PRESS CONFERENCE ON WHISTLE-BLOWER POLICY BY UNDER-SECRETARY-GENERAL FOR MANAGEMENT
Department of Public Information . News and Media Division . New York
22 December 2005
“If we are going to have a culture here of ‘I am not going to lie, cheat, steal, or tolerate those who do’, then we have to have a whistle-blower protection policy”, Under-Secretary-General for Management, Christopher Burnham, told correspondents at a Headquarters press conference this afternoon.
Announcing the introduction of such a policy at the United Nations, he said that last Monday, the Secretary-General had signed a bulletin on “Protection against retaliation for reporting misconduct and for cooperating with duly authorized audits or investigations”. The policy –- which Mr. Burnham characterized as an exceptional one -- will take effect on 1 January 2006, pending the establishment of the ethics office.
Mr. Burnham said the newly introduced measures aimed at protecting individuals who had the courage to come forward and fulfil the last part of the adage he had quoted -– “or tolerate those who do”. Addressing concerns raised by staff in last year’s integrity perception survey, the policy was the product of the effort to bring in best practices from many nations and international organizations. It should give full assurance to the staff aware of corruption and fraud that their voice would be heard and that they would be protected from retaliation. For the first time, staff had been given certain criteria for reporting misconduct.
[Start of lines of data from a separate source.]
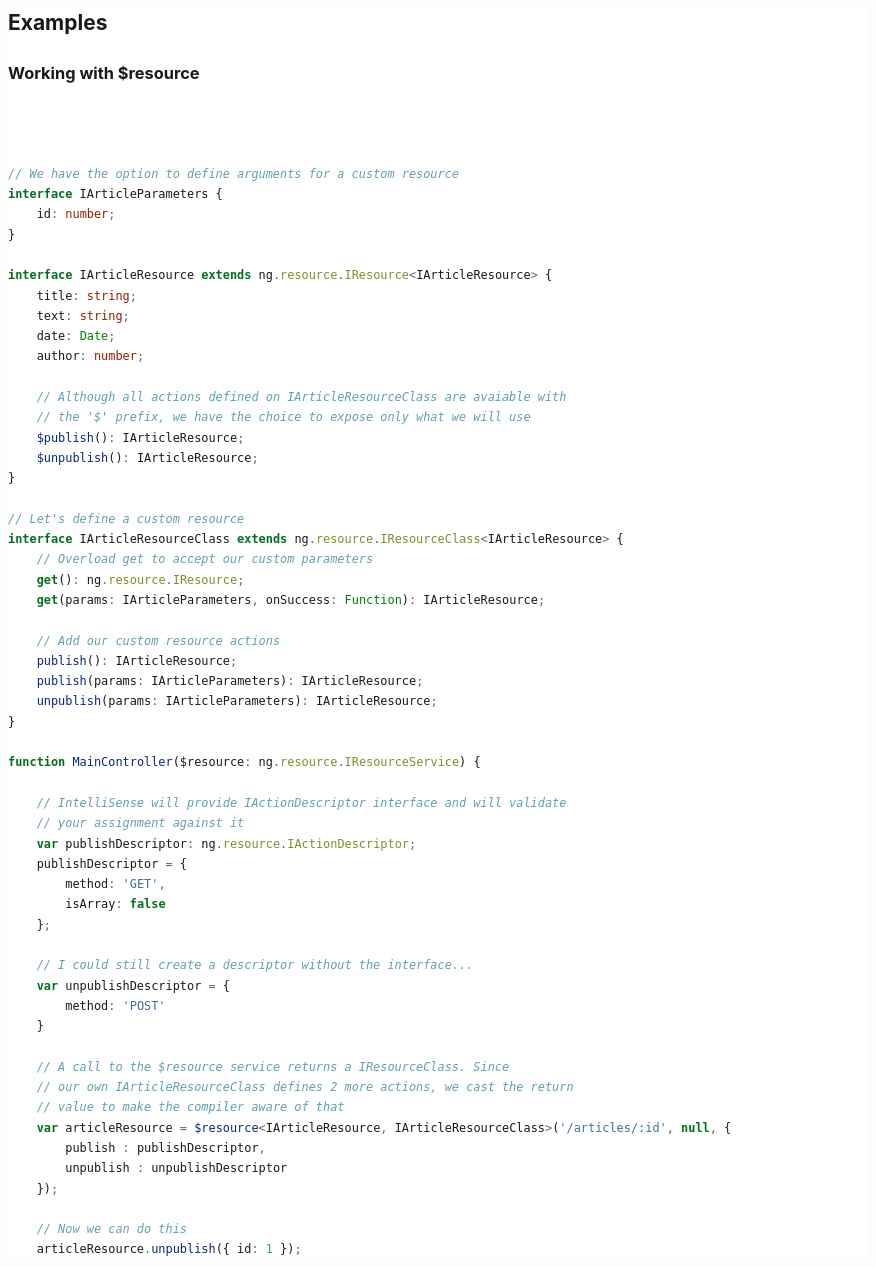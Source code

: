 ## Examples

### Working with $resource
```ts



// We have the option to define arguments for a custom resource
interface IArticleParameters {
    id: number;
}

interface IArticleResource extends ng.resource.IResource<IArticleResource> {
    title: string;
    text: string;
    date: Date;
    author: number;

    // Although all actions defined on IArticleResourceClass are avaiable with
    // the '$' prefix, we have the choice to expose only what we will use
    $publish(): IArticleResource;
    $unpublish(): IArticleResource;
}

// Let's define a custom resource
interface IArticleResourceClass extends ng.resource.IResourceClass<IArticleResource> {
    // Overload get to accept our custom parameters
    get(): ng.resource.IResource;
    get(params: IArticleParameters, onSuccess: Function): IArticleResource;

    // Add our custom resource actions
    publish(): IArticleResource;
    publish(params: IArticleParameters): IArticleResource;
    unpublish(params: IArticleParameters): IArticleResource;
}

function MainController($resource: ng.resource.IResourceService) {

    // IntelliSense will provide IActionDescriptor interface and will validate
    // your assignment against it
    var publishDescriptor: ng.resource.IActionDescriptor;
    publishDescriptor = {
        method: 'GET',
        isArray: false
    };

    // I could still create a descriptor without the interface...
    var unpublishDescriptor = {
        method: 'POST'
    }

    // A call to the $resource service returns a IResourceClass. Since
    // our own IArticleResourceClass defines 2 more actions, we cast the return
    // value to make the compiler aware of that
    var articleResource = $resource<IArticleResource, IArticleResourceClass>('/articles/:id', null, {
        publish : publishDescriptor,
        unpublish : unpublishDescriptor
    });

    // Now we can do this
    articleResource.unpublish({ id: 1 });
```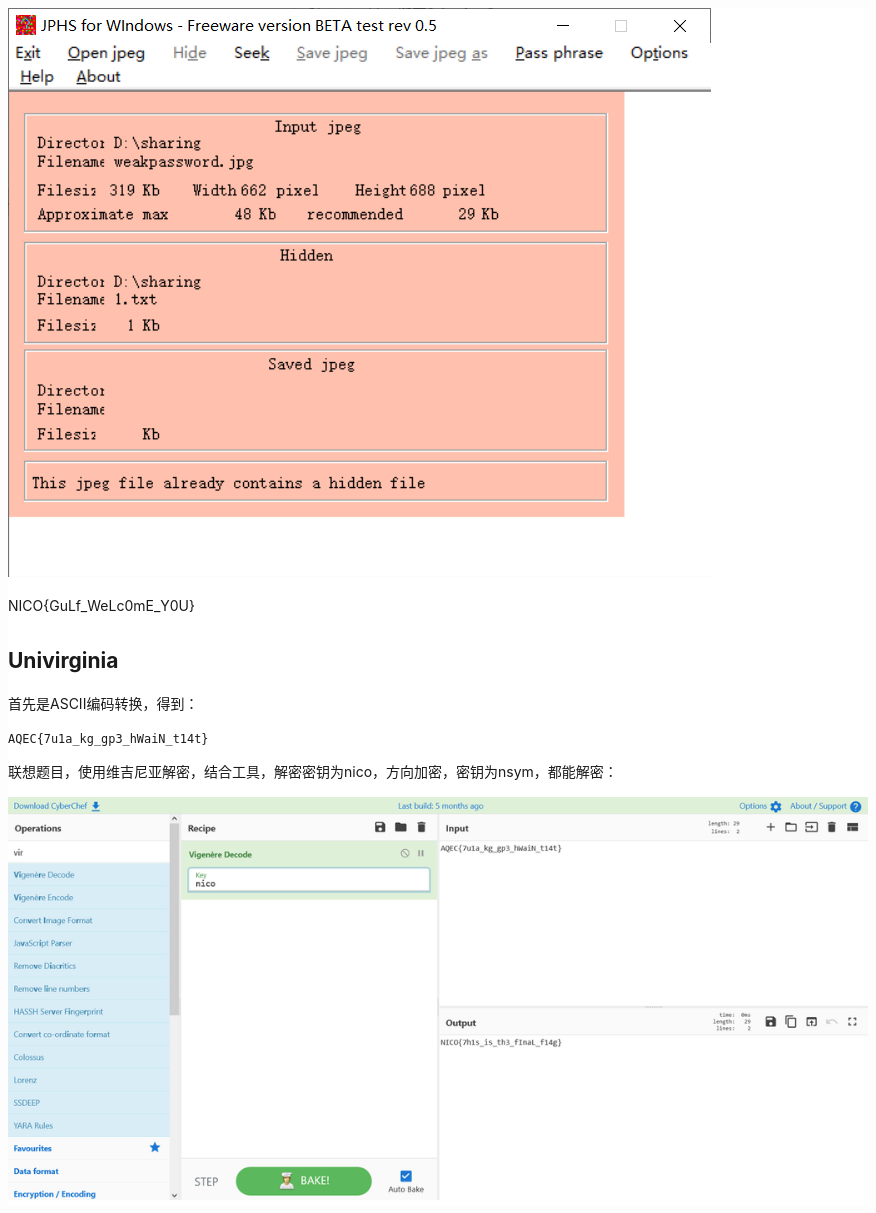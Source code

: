 ![image-20220126195423150](../CTF-images/image-20220126195423150.png)

NICO{GuLf_WeLc0mE_Y0U}

## Univirginia

首先是ASCII编码转换，得到：

```text
AQEC{7u1a_kg_gp3_hWaiN_t14t}
```

联想题目，使用维吉尼亚解密，结合工具，解密密钥为nico，方向加密，密钥为nsym，都能解密：

![image-20220126200045636](../CTF-images/image-20220126200045636.png)
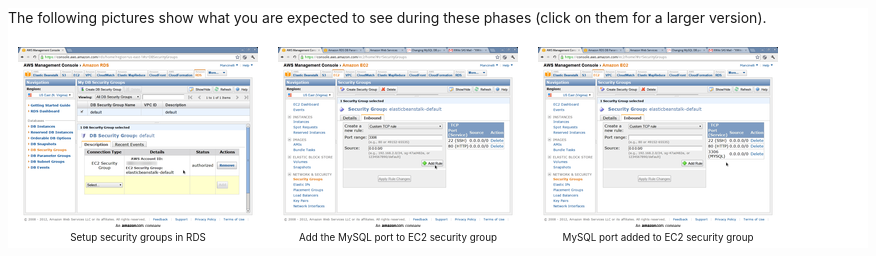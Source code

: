 The following pictures show what you are expected to see during these phases (click on them for a larger version).

<div style="text-align: center; width: 100%">
  <div style="margin: 0px auto 0px"> 
    <div style="float: left; width: 250px; padding: 5px">
	<a href="/images/XWiki_in_the_cloud/22.png"><img style="display: inline" src="/images/XWiki_in_the_cloud/22_small.png"/></a>
	<div style="width: 100%; text-align: center; font-size: 0.7em; line-height: 1.1em">Setup security groups in RDS</div>
    </div>
    <div style="float: left; width: 250px; padding: 5px">
	<a href="/images/XWiki_in_the_cloud/05.png"><img style="display: inline" src="/images/XWiki_in_the_cloud/05_small.png"/></a>
	<div style="width: 100%; text-align: center; font-size: 0.7em; line-height: 1.1em">Add the MySQL port to EC2 security group</div>
    </div>
    <div style="float: left; width: 250px; padding: 5px">
	<a href="/images/XWiki_in_the_cloud/06.png"><img style="display: inline" src="/images/XWiki_in_the_cloud/06_small.png"/></a>
	<div style="width: 100%; text-align: center; font-size: 0.7em; line-height: 1.1em">MySQL port added to EC2 security group</div>
    </div>
    <br style="clear: both"/>
  </div>
</div>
Their first obligation was to report it to the proper authorities within the United Nations, but they were also provided with other outlets, including “the people’s court of last resort” -– the press.
At the same time, it was also important to stop “this culture of anonymous assassination hit-mails that are going around this place”, with people accusing each other of untoward behaviour, he said. Under the new policy, transmission and dissemination of unsubstantiated rumours was not considered a protected activity and actually constituted misconduct.
Introduction of the whistle-blower policy was the first part of a two-phase project, and he had high confidence that “we’ve gotten this first portion right”, he said. The next step would involve the work of a high-level redesign panel that would examine the administration of justice and due process at the United Nations, beginning in February and culminating with a report next July. It would be critical to ensuring that the administration of justice within the Organization was fair, open and transparent, providing staff members with the protection they deserved.
Mr. Burnham also presented to the press financial disclosure forms, which, he said, together with the budget resolution -– “hopefully, in the offing in the next 24 hours” -– and the creation of the ethics office, would be a very important aspect of the reforms within the United Nations.
Asked if the new policy was equal to what one could find in an American corporation, Mr. Burnham replied that he could not speak for the corporate sector. However, the Government Accountability Project -– a 28-year-old non-profit public interest group that promotes government and corporate accountability -– had labelled the new policy as “the gold standard”, remarking that it was the first time an intergovernmental body had guaranteed the freedom of expression. The United Nations was the first international organization that had endorsed public freedom of expression.
However, the General Assembly President had stressed that follow-up action was needed from the Assembly to provide independent enforcement, a correspondent said. Mr. Burnham agreed with that remark, saying that much would depend on the work of the redesign panel.
Describing further steps at the beginning of next year, he said: “We will be back here, raring to go, in January.” One of the more important goals in the first quarter would be submitting new international public sector accounting standards for approval by the Assembly. At the end of February, the Secretary-General was expected to submit a report on the review of rules and regulations. Work would also continue on the review of mandates that are older than five years, as well as the Capital Master Plan.
On the state of negotiations on the Capital Master Plan, he added that he believed there would be an interim budget for that project that would keep it on target for a 2006 ground-breaking. Such an interim measure would give the Assembly time to fully examine all the options available. At the same time, it was important to keep in mind that “the longer we take, the more expensive it gets”.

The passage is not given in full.